§ **THE RECORDS**:
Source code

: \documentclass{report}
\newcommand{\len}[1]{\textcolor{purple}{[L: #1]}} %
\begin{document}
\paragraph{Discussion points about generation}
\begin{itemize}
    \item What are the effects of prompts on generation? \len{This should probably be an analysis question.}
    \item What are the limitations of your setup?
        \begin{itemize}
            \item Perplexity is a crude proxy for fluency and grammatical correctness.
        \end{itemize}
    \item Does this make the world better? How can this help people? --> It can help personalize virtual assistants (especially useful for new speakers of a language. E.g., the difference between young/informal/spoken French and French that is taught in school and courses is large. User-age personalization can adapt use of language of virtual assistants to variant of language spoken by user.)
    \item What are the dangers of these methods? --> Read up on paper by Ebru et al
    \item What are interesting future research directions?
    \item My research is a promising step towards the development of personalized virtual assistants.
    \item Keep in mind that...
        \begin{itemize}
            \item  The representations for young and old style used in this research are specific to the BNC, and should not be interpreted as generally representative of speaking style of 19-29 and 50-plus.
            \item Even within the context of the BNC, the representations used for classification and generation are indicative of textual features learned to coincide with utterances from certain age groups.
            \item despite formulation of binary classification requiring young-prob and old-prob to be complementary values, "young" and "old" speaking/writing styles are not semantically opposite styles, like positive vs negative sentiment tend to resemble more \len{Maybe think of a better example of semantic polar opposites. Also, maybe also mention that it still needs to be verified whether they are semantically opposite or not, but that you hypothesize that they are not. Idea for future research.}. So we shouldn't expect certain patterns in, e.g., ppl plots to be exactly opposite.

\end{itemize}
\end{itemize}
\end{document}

§ **TASK TO CARRY OUT**: Word for word, retype all of the material.

§ **YOUR RESPONSE**:
Source code

: \documentclass{report}
\newcommand{\len}[1]{\textcolor{purple}{[L: #1]}} %
\begin{document}
\paragraph{Discussion points about generation}
\begin{itemize}
    \item What are the effects of prompts on generation? \len{This should probably be an analysis question.}
    \item What are the limitations of your setup?
        \begin{itemize}
            \item Perplexity is a crude proxy for fluency and grammatical correctness.
        \end{itemize}
    \item Does this make the world better? How can this help people? --> It can help personalize virtual assistants (especially useful for new speakers of a language. E.g., the difference between young/informal/spoken French and French that is taught in school and courses is large. User-age personalization can adapt use of language of virtual assistants to variant of language spoken by user.)
    \item What are the dangers of these methods? --> Read up on paper by Ebru et al
    \item What are interesting future research directions?
    \item My research is a promising step towards the development of personalized virtual assistants.
    \item Keep in mind that...
        \begin{itemize}
            \item  The representations for young and old style used in this research are specific to the BNC, and should not be interpreted as generally representative of speaking style of 19-29 and 50-plus.
            \item Even within the context of the BNC, the representations used for classification and generation are indicative of textual features learned to coincide with utterances from certain age groups.
            \item despite formulation of binary classification requiring young-prob and old-prob to be complementary values, "young" and "old" speaking/writing styles are not semantically opposite styles, like positive vs negative sentiment tend to resemble more \len{Maybe think of a better example of semantic polar opposites. Also, maybe also mention that it still needs to be verified whether they are semantically opposite or not, but that you hypothesize that they are not. Idea for future research.}. So we shouldn't expect certain patterns in, e.g., ppl plots to be exactly opposite.

\end{itemize}
\end{itemize}
\end{document}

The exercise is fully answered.